Top of Provided records

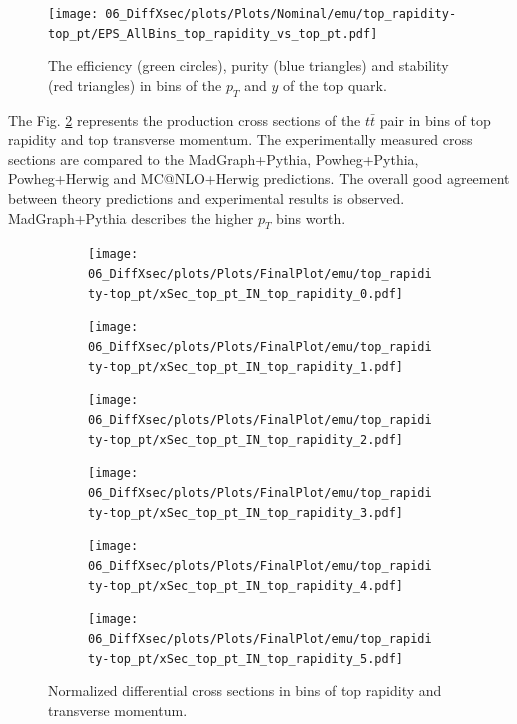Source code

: \begin{figure}[t]
  \centering
  \texttt{[image: 06\_DiffXsec/plots/Plots/Nominal/emu/top\_rapidity-top\_pt/EPS\_AllBins\_top\_rapidity\_vs\_top\_pt.pdf]}
  \caption{The efficiency (green circles), purity (blue triangles) and stability (red triangles) in bins of the $p_{T}$ and $y$ of the top quark.}
  \label{fig:EPS_2D_y_pt}
\end{figure}

The Fig. \ref{fig:XS_2D_y_pt} represents the production cross sections of the $t\bar{t}$ pair in bins of top rapidity and top transverse momentum.
The experimentally measured cross sections are compared to the MadGraph+Pythia, Powheg+Pythia, Powheg+Herwig and MC@NLO+Herwig predictions.
The overall good agreement between theory predictions and experimental results is observed. MadGraph+Pythia describes the higher $p_{T}$ bins
worth.

\begin{figure}[t]
\centering
\begin{subfigure}
  \centering
  \texttt{[image: 06\_DiffXsec/plots/Plots/FinalPlot/emu/top\_rapidity-top\_pt/xSec\_top\_pt\_IN\_top\_rapidity\_0.pdf]}
\end{subfigure}
\begin{subfigure}
  \centering
  \texttt{[image: 06\_DiffXsec/plots/Plots/FinalPlot/emu/top\_rapidity-top\_pt/xSec\_top\_pt\_IN\_top\_rapidity\_1.pdf]}
\end{subfigure}
\begin{subfigure}
  \centering
  \texttt{[image: 06\_DiffXsec/plots/Plots/FinalPlot/emu/top\_rapidity-top\_pt/xSec\_top\_pt\_IN\_top\_rapidity\_2.pdf]}
\end{subfigure}
\begin{subfigure}
  \centering
  \texttt{[image: 06\_DiffXsec/plots/Plots/FinalPlot/emu/top\_rapidity-top\_pt/xSec\_top\_pt\_IN\_top\_rapidity\_3.pdf]}
\end{subfigure}
\begin{subfigure}
  \centering
  \texttt{[image: 06\_DiffXsec/plots/Plots/FinalPlot/emu/top\_rapidity-top\_pt/xSec\_top\_pt\_IN\_top\_rapidity\_4.pdf]}
\end{subfigure}
\begin{subfigure}
  \centering
  \texttt{[image: 06\_DiffXsec/plots/Plots/FinalPlot/emu/top\_rapidity-top\_pt/xSec\_top\_pt\_IN\_top\_rapidity\_5.pdf]}
\end{subfigure}
\caption{Normalized differential cross sections in bins of top rapidity and transverse momentum.}
\label{fig:XS_2D_y_pt}
\end{figure}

Bottom of Provided records

§ How to complete this task
Set down the data above verbatim, omitting every image.

§ Task solution
Source code

: \begin{figure}[t]
  \centering
  \texttt{[image: 06\_DiffXsec/plots/Plots/Nominal/emu/top\_rapidity-top\_pt/EPS\_AllBins\_top\_rapidity\_vs\_top\_pt.pdf]}
  \caption{The efficiency (green circles), purity (blue triangles) and stability (red triangles) in bins of the $p_{T}$ and $y$ of the top quark.}
  \label{fig:EPS_2D_y_pt}
\end{figure}

The Fig. \ref{fig:XS_2D_y_pt} represents the production cross sections of the $t\bar{t}$ pair in bins of top rapidity and top transverse momentum.
The experimentally measured cross sections are compared to the MadGraph+Pythia, Powheg+Pythia, Powheg+Herwig and MC@NLO+Herwig predictions.
The overall good agreement between theory predictions and experimental results is observed. MadGraph+Pythia describes the higher $p_{T}$ bins
worth.

\begin{figure}[t]
\centering
\begin{subfigure}
  \centering
  \texttt{[image: 06\_DiffXsec/plots/Plots/FinalPlot/emu/top\_rapidity-top\_pt/xSec\_top\_pt\_IN\_top\_rapidity\_0.pdf]}
\end{subfigure}
\begin{subfigure}
  \centering
  \texttt{[image: 06\_DiffXsec/plots/Plots/FinalPlot/emu/top\_rapidity-top\_pt/xSec\_top\_pt\_IN\_top\_rapidity\_1.pdf]}
\end{subfigure}
\begin{subfigure}
  \centering
  \texttt{[image: 06\_DiffXsec/plots/Plots/FinalPlot/emu/top\_rapidity-top\_pt/xSec\_top\_pt\_IN\_top\_rapidity\_2.pdf]}
\end{subfigure}
\begin{subfigure}
  \centering
  \texttt{[image: 06\_DiffXsec/plots/Plots/FinalPlot/emu/top\_rapidity-top\_pt/xSec\_top\_pt\_IN\_top\_rapidity\_3.pdf]}
\end{subfigure}
\begin{subfigure}
  \centering
  \texttt{[image: 06\_DiffXsec/plots/Plots/FinalPlot/emu/top\_rapidity-top\_pt/xSec\_top\_pt\_IN\_top\_rapidity\_4.pdf]}
\end{subfigure}
\begin{subfigure}
  \centering
  \texttt{[image: 06\_DiffXsec/plots/Plots/FinalPlot/emu/top\_rapidity-top\_pt/xSec\_top\_pt\_IN\_top\_rapidity\_5.pdf]}
\end{subfigure}
\caption{Normalized differential cross sections in bins of top rapidity and transverse momentum.}
\label{fig:XS_2D_y_pt}
\end{figure}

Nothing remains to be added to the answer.